What is required: Copy exactly the lines from the start of the material through the line with "The code above comes". Pictures stay out of the copy.

BEGIN Data for processing

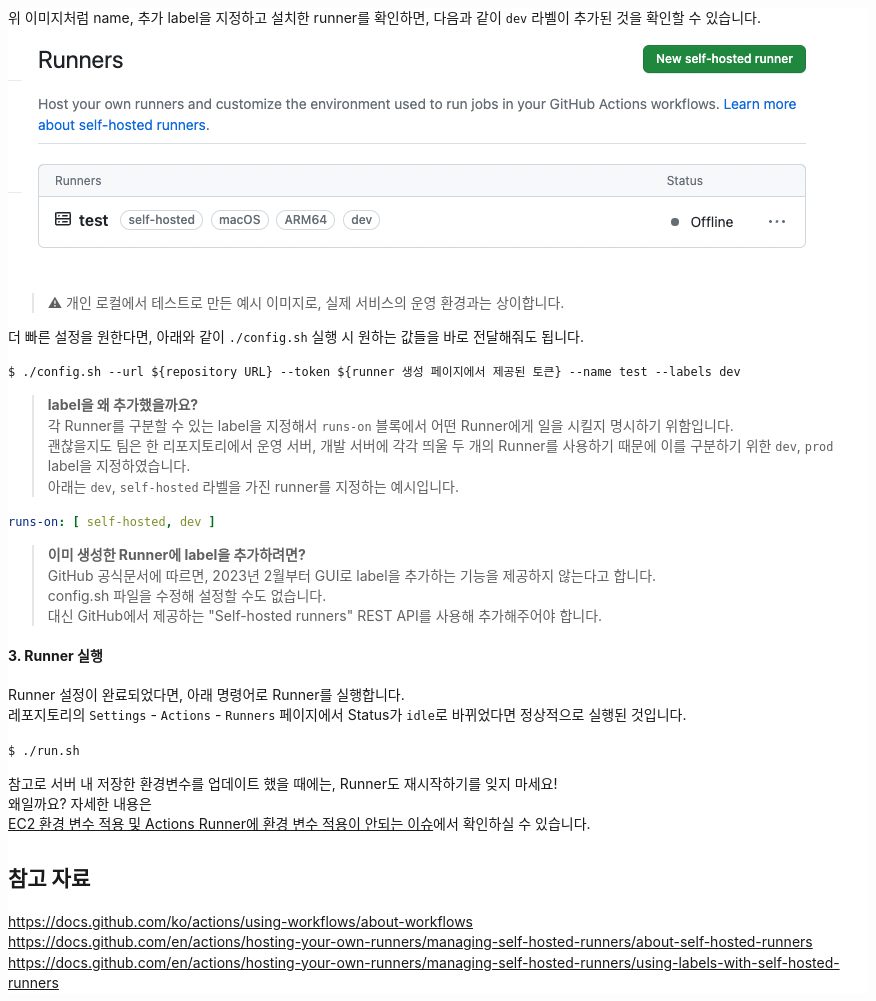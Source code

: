 위 이미지처럼 name, 추가 label을 지정하고 설치한 runner를 확인하면, 다음과 같이 `dev` 라벨이 추가된 것을 확인할 수 있습니다.
![runner-label.png](.index_image/runner-label.png)
> ⚠️ 개인 로컬에서 테스트로 만든 예시 이미지로, 실제 서비스의 운영 환경과는 상이합니다.

더 빠른 설정을 원한다면, 아래와 같이 `./config.sh` 실행 시 원하는 값들을 바로 전달해줘도 됩니다.
```shell
$ ./config.sh --url ${repository URL} --token ${runner 생성 페이지에서 제공된 토큰} --name test --labels dev
```

   > **label을 왜 추가했을까요?**    
   각 Runner를 구분할 수 있는 label을 지정해서 `runs-on` 블록에서 어떤 Runner에게 일을 시킬지 명시하기 위함입니다.  
   괜찮을지도 팀은 한 리포지토리에서 운영 서버, 개발 서버에 각각 띄울 두 개의 Runner를 사용하기 때문에
   이를 구분하기 위한 `dev`, `prod` label을 지정하였습니다.  
   아래는 `dev`, `self-hosted` 라벨을 가진 runner를 지정하는 예시입니다.
   ```YAML
   runs-on: [ self-hosted, dev ]
   ```
   > **이미 생성한 Runner에 label을 추가하려면?**  
   GitHub 공식문서에 따르면, 2023년 2월부터 GUI로 label을 추가하는 기능을 제공하지 않는다고 합니다.    
   config.sh 파일을 수정해 설정할 수도 없습니다.    
   대신 GitHub에서 제공하는 "Self-hosted runners" REST API를 사용해 추가해주어야 합니다.

#### 3. Runner 실행
   Runner 설정이 완료되었다면, 아래 명령어로 Runner를 실행합니다.  
   레포지토리의 `Settings` - `Actions` - `Runners` 페이지에서 Status가 `idle`로 바뀌었다면 정상적으로 실행된 것입니다.
   ```shell
   $ ./run.sh
   ```

참고로 서버 내 저장한 환경변수를 업데이트 했을 때에는, Runner도 재시작하기를 잊지 마세요!  
왜일까요? 자세한 내용은  
[EC2 환경 변수 적용 및 Actions Runner에 환경 변수 적용이 안되는 이슈](https://map-befine-official.github.io/trouble-shooting-actions-runner)에서 확인하실 수 있습니다.


## 참고 자료
https://docs.github.com/ko/actions/using-workflows/about-workflows  
https://docs.github.com/en/actions/hosting-your-own-runners/managing-self-hosted-runners/about-self-hosted-runners  
https://docs.github.com/en/actions/hosting-your-own-runners/managing-self-hosted-runners/using-labels-with-self-hosted-runners  
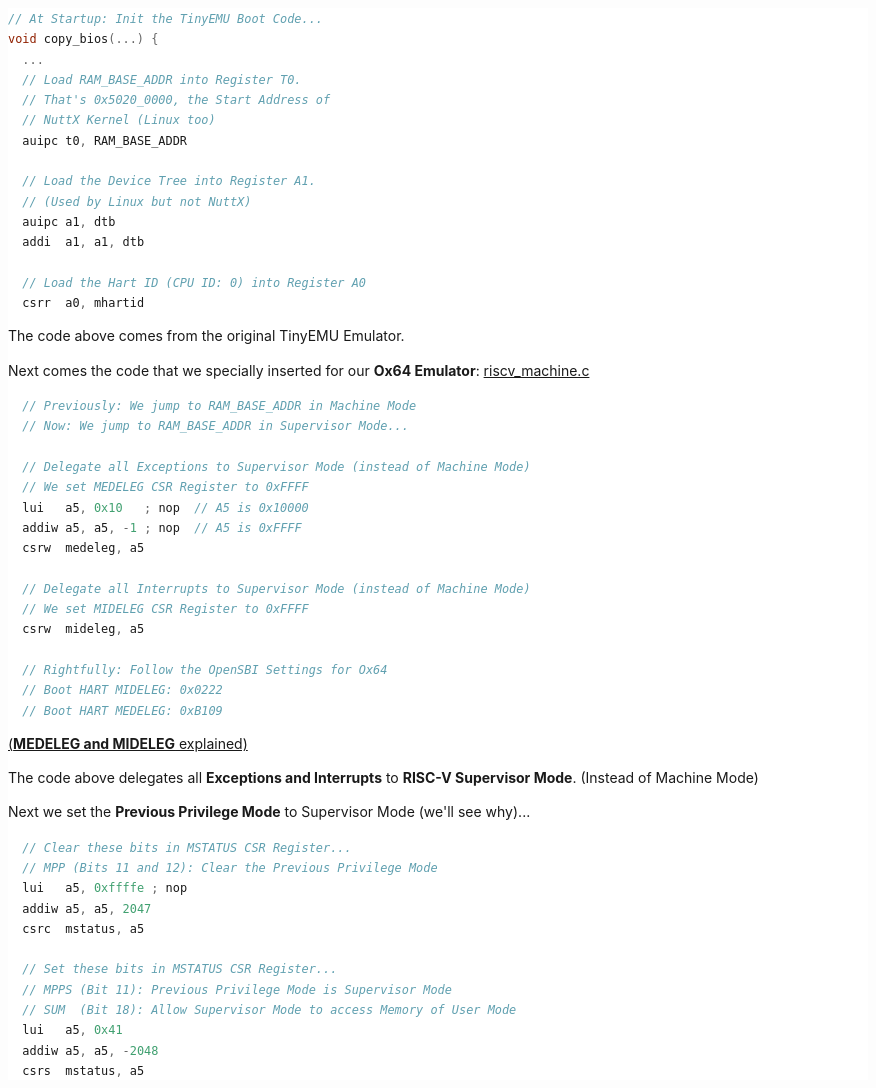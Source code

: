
 ```c
// At Startup: Init the TinyEMU Boot Code...
void copy_bios(...) {
  ...
  // Load RAM_BASE_ADDR into Register T0.
  // That's 0x5020_0000, the Start Address of
  // NuttX Kernel (Linux too)
  auipc t0, RAM_BASE_ADDR

  // Load the Device Tree into Register A1.
  // (Used by Linux but not NuttX)
  auipc a1, dtb
  addi  a1, a1, dtb

  // Load the Hart ID (CPU ID: 0) into Register A0
  csrr  a0, mhartid
```

The code above comes from the original TinyEMU Emulator.

Next comes the code that we specially inserted for our __Ox64 Emulator__: [riscv_machine.c](https://github.com/lupyuen/ox64-tinyemu/blob/main/riscv_machine.c#L882-L960)

```c
  // Previously: We jump to RAM_BASE_ADDR in Machine Mode
  // Now: We jump to RAM_BASE_ADDR in Supervisor Mode...

  // Delegate all Exceptions to Supervisor Mode (instead of Machine Mode)
  // We set MEDELEG CSR Register to 0xFFFF
  lui   a5, 0x10   ; nop  // A5 is 0x10000
  addiw a5, a5, -1 ; nop  // A5 is 0xFFFF
  csrw  medeleg, a5

  // Delegate all Interrupts to Supervisor Mode (instead of Machine Mode)
  // We set MIDELEG CSR Register to 0xFFFF
  csrw  mideleg, a5

  // Rightfully: Follow the OpenSBI Settings for Ox64
  // Boot HART MIDELEG: 0x0222
  // Boot HART MEDELEG: 0xB109
```

[(__MEDELEG and MIDELEG__ explained)](https://lupyuen.github.io/articles/tinyemu3#appendix-boot-nuttx-in-supervisor-mode)

The code above delegates all __Exceptions and Interrupts__ to __RISC-V Supervisor Mode__. (Instead of Machine Mode)

Next we set the __Previous Privilege Mode__ to Supervisor Mode (we'll see why)...

```c
  // Clear these bits in MSTATUS CSR Register...
  // MPP (Bits 11 and 12): Clear the Previous Privilege Mode
  lui   a5, 0xffffe ; nop
  addiw a5, a5, 2047
  csrc  mstatus, a5

  // Set these bits in MSTATUS CSR Register...
  // MPPS (Bit 11): Previous Privilege Mode is Supervisor Mode
  // SUM  (Bit 18): Allow Supervisor Mode to access Memory of User Mode
  lui   a5, 0x41
  addiw a5, a5, -2048
  csrs  mstatus, a5
```
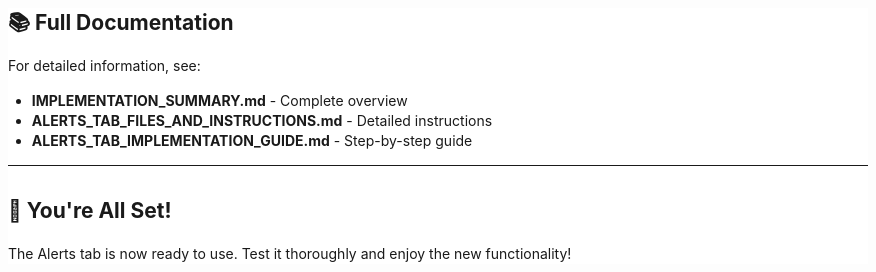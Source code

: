 
## 📚 Full Documentation

For detailed information, see:
- **IMPLEMENTATION_SUMMARY.md** - Complete overview
- **ALERTS_TAB_FILES_AND_INSTRUCTIONS.md** - Detailed instructions
- **ALERTS_TAB_IMPLEMENTATION_GUIDE.md** - Step-by-step guide

---

## 🎉 You're All Set!

The Alerts tab is now ready to use. Test it thoroughly and enjoy the new functionality!

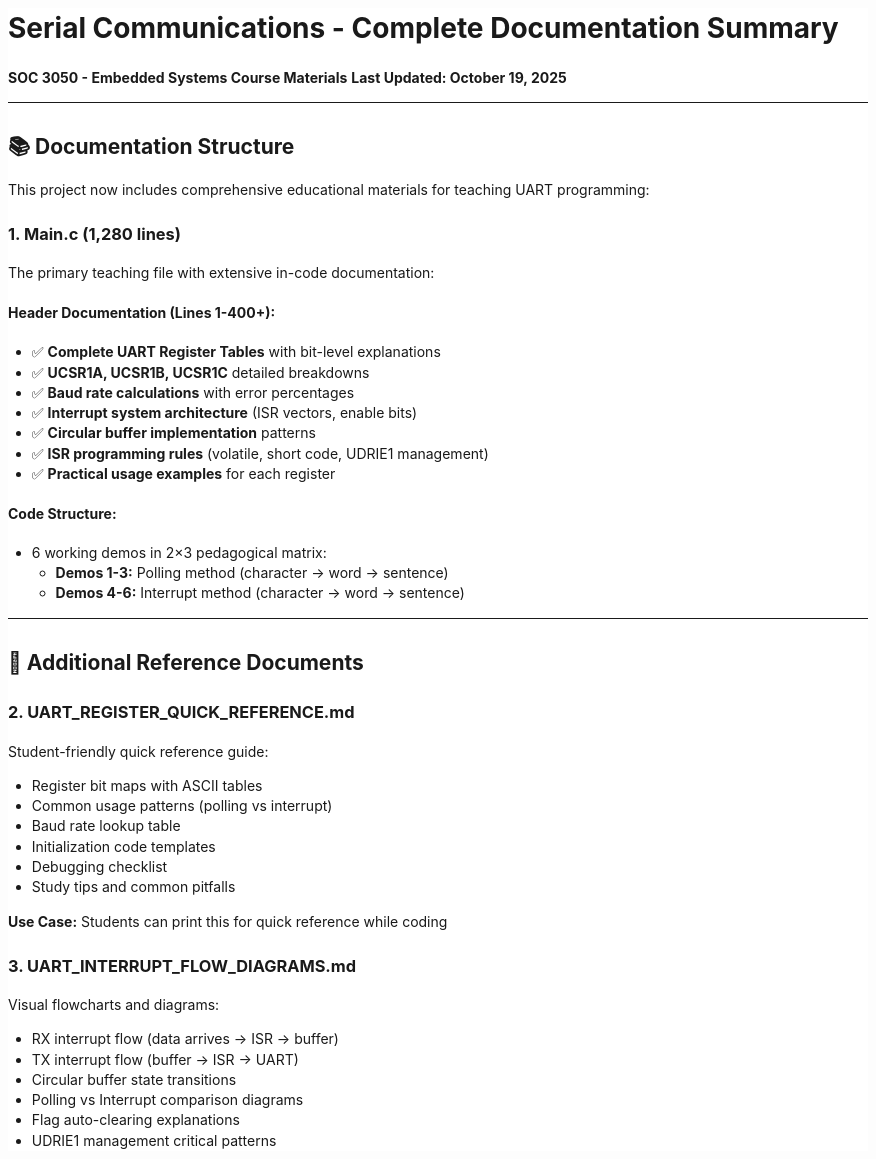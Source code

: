 # Serial Communications - Complete Documentation Summary
**SOC 3050 - Embedded Systems Course Materials**
**Last Updated: October 19, 2025**

---

## 📚 Documentation Structure

This project now includes comprehensive educational materials for teaching UART programming:

### 1. **Main.c** (1,280 lines)
The primary teaching file with extensive in-code documentation:

#### Header Documentation (Lines 1-400+):
- ✅ **Complete UART Register Tables** with bit-level explanations
- ✅ **UCSR1A, UCSR1B, UCSR1C** detailed breakdowns
- ✅ **Baud rate calculations** with error percentages
- ✅ **Interrupt system architecture** (ISR vectors, enable bits)
- ✅ **Circular buffer implementation** patterns
- ✅ **ISR programming rules** (volatile, short code, UDRIE1 management)
- ✅ **Practical usage examples** for each register

#### Code Structure:
- 6 working demos in 2×3 pedagogical matrix:
  - **Demos 1-3:** Polling method (character → word → sentence)
  - **Demos 4-6:** Interrupt method (character → word → sentence)

---

## 📖 Additional Reference Documents

### 2. **UART_REGISTER_QUICK_REFERENCE.md**
Student-friendly quick reference guide:
- Register bit maps with ASCII tables
- Common usage patterns (polling vs interrupt)
- Baud rate lookup table
- Initialization code templates
- Debugging checklist
- Study tips and common pitfalls

**Use Case:** Students can print this for quick reference while coding

### 3. **UART_INTERRUPT_FLOW_DIAGRAMS.md**
Visual flowcharts and diagrams:
- RX interrupt flow (data arrives → ISR → buffer)
- TX interrupt flow (buffer → ISR → UART)
- Circular buffer state transitions
- Polling vs Interrupt comparison diagrams
- Flag auto-clearing explanations
- UDRIE1 management critical patterns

END Data for processing

Output for this exercise:
Source code

: 위 이미지처럼 name, 추가 label을 지정하고 설치한 runner를 확인하면, 다음과 같이 `dev` 라벨이 추가된 것을 확인할 수 있습니다.
![runner-label.png](.index_image/runner-label.png)
> ⚠️ 개인 로컬에서 테스트로 만든 예시 이미지로, 실제 서비스의 운영 환경과는 상이합니다.

더 빠른 설정을 원한다면, 아래와 같이 `./config.sh` 실행 시 원하는 값들을 바로 전달해줘도 됩니다.
```shell
$ ./config.sh --url ${repository URL} --token ${runner 생성 페이지에서 제공된 토큰} --name test --labels dev
```

   > **label을 왜 추가했을까요?**    
   각 Runner를 구분할 수 있는 label을 지정해서 `runs-on` 블록에서 어떤 Runner에게 일을 시킬지 명시하기 위함입니다.  
   괜찮을지도 팀은 한 리포지토리에서 운영 서버, 개발 서버에 각각 띄울 두 개의 Runner를 사용하기 때문에
   이를 구분하기 위한 `dev`, `prod` label을 지정하였습니다.  
   아래는 `dev`, `self-hosted` 라벨을 가진 runner를 지정하는 예시입니다.
   ```YAML
   runs-on: [ self-hosted, dev ]
   ```
   > **이미 생성한 Runner에 label을 추가하려면?**  
   GitHub 공식문서에 따르면, 2023년 2월부터 GUI로 label을 추가하는 기능을 제공하지 않는다고 합니다.    
   config.sh 파일을 수정해 설정할 수도 없습니다.    
   대신 GitHub에서 제공하는 "Self-hosted runners" REST API를 사용해 추가해주어야 합니다.

#### 3. Runner 실행
   Runner 설정이 완료되었다면, 아래 명령어로 Runner를 실행합니다.  
   레포지토리의 `Settings` - `Actions` - `Runners` 페이지에서 Status가 `idle`로 바뀌었다면 정상적으로 실행된 것입니다.
   ```shell
   $ ./run.sh
   ```

참고로 서버 내 저장한 환경변수를 업데이트 했을 때에는, Runner도 재시작하기를 잊지 마세요!  
왜일까요? 자세한 내용은  
[EC2 환경 변수 적용 및 Actions Runner에 환경 변수 적용이 안되는 이슈](https://map-befine-official.github.io/trouble-shooting-actions-runner)에서 확인하실 수 있습니다.


## 참고 자료
https://docs.github.com/ko/actions/using-workflows/about-workflows  
https://docs.github.com/en/actions/hosting-your-own-runners/managing-self-hosted-runners/about-self-hosted-runners  
https://docs.github.com/en/actions/hosting-your-own-runners/managing-self-hosted-runners/using-labels-with-self-hosted-runners  
Source code

:
 ```c
// At Startup: Init the TinyEMU Boot Code...
void copy_bios(...) {
  ...
  // Load RAM_BASE_ADDR into Register T0.
  // That's 0x5020_0000, the Start Address of
  // NuttX Kernel (Linux too)
  auipc t0, RAM_BASE_ADDR

  // Load the Device Tree into Register A1.
  // (Used by Linux but not NuttX)
  auipc a1, dtb
  addi  a1, a1, dtb

  // Load the Hart ID (CPU ID: 0) into Register A0
  csrr  a0, mhartid
```

The code above comes from the original TinyEMU Emulator.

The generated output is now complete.